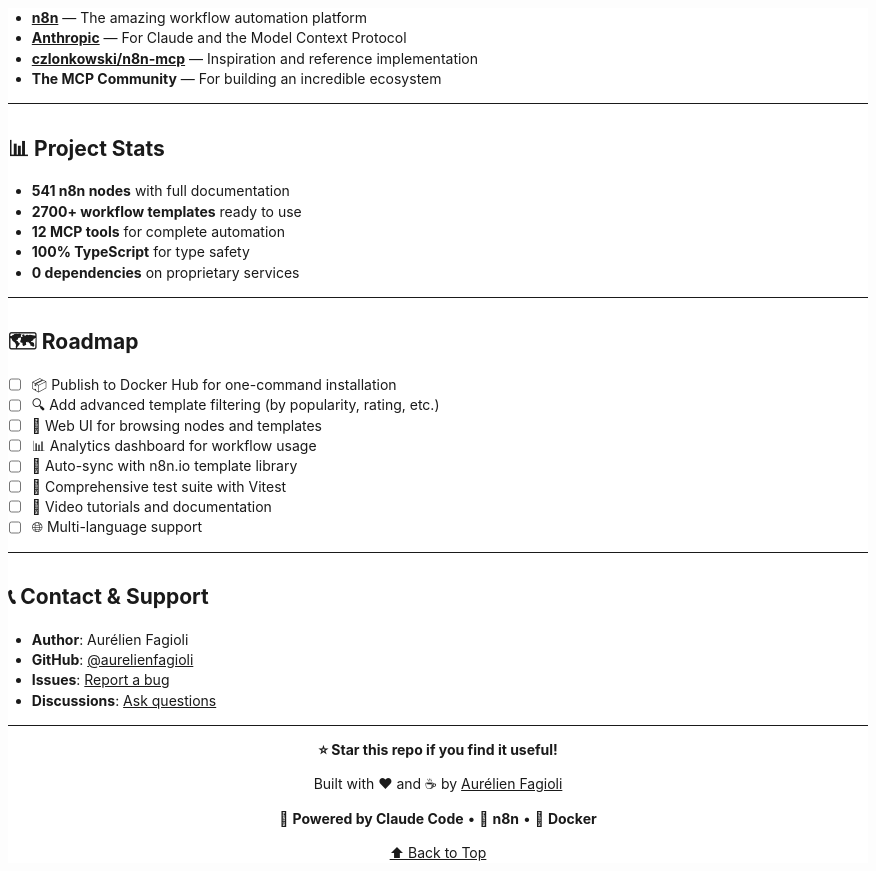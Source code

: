 - **[n8n](https://n8n.io/)** — The amazing workflow automation platform
- **[Anthropic](https://anthropic.com/)** — For Claude and the Model Context Protocol
- **[czlonkowski/n8n-mcp](https://github.com/czlonkowski/n8n-mcp)** — Inspiration and reference implementation
- **The MCP Community** — For building an incredible ecosystem

---

## 📊 Project Stats

- **541 n8n nodes** with full documentation
- **2700+ workflow templates** ready to use
- **12 MCP tools** for complete automation
- **100% TypeScript** for type safety
- **0 dependencies** on proprietary services

---

## 🗺️ Roadmap

- [ ] 📦 Publish to Docker Hub for one-command installation
- [ ] 🔍 Add advanced template filtering (by popularity, rating, etc.)
- [ ] 🎨 Web UI for browsing nodes and templates
- [ ] 📊 Analytics dashboard for workflow usage
- [ ] 🔄 Auto-sync with n8n.io template library
- [ ] 🧪 Comprehensive test suite with Vitest
- [ ] 📝 Video tutorials and documentation
- [ ] 🌐 Multi-language support

---

## 📞 Contact & Support

- **Author**: Aurélien Fagioli
- **GitHub**: [@aurelienfagioli](https://github.com/aurelienfagioli)
- **Issues**: [Report a bug](https://github.com/aurelienfagioli/n8n-mcp-aurelien/issues)
- **Discussions**: [Ask questions](https://github.com/aurelienfagioli/n8n-mcp-aurelien/discussions)

---

<div align="center">

**⭐ Star this repo if you find it useful!**

Built with ❤️ and ☕ by [Aurélien Fagioli](https://github.com/aurelienfagioli)

🤖 **Powered by Claude Code** • 🔧 **n8n** • 🐳 **Docker**

[⬆ Back to Top](#-n8n-mcp-server)

</div>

☆ ☆ ☆ ☆

* WHAT TO WORK ON
Based on the listing, determine the number of lines that include the string "Docker", and give that number without further text.

* YOUR SOLUTION
2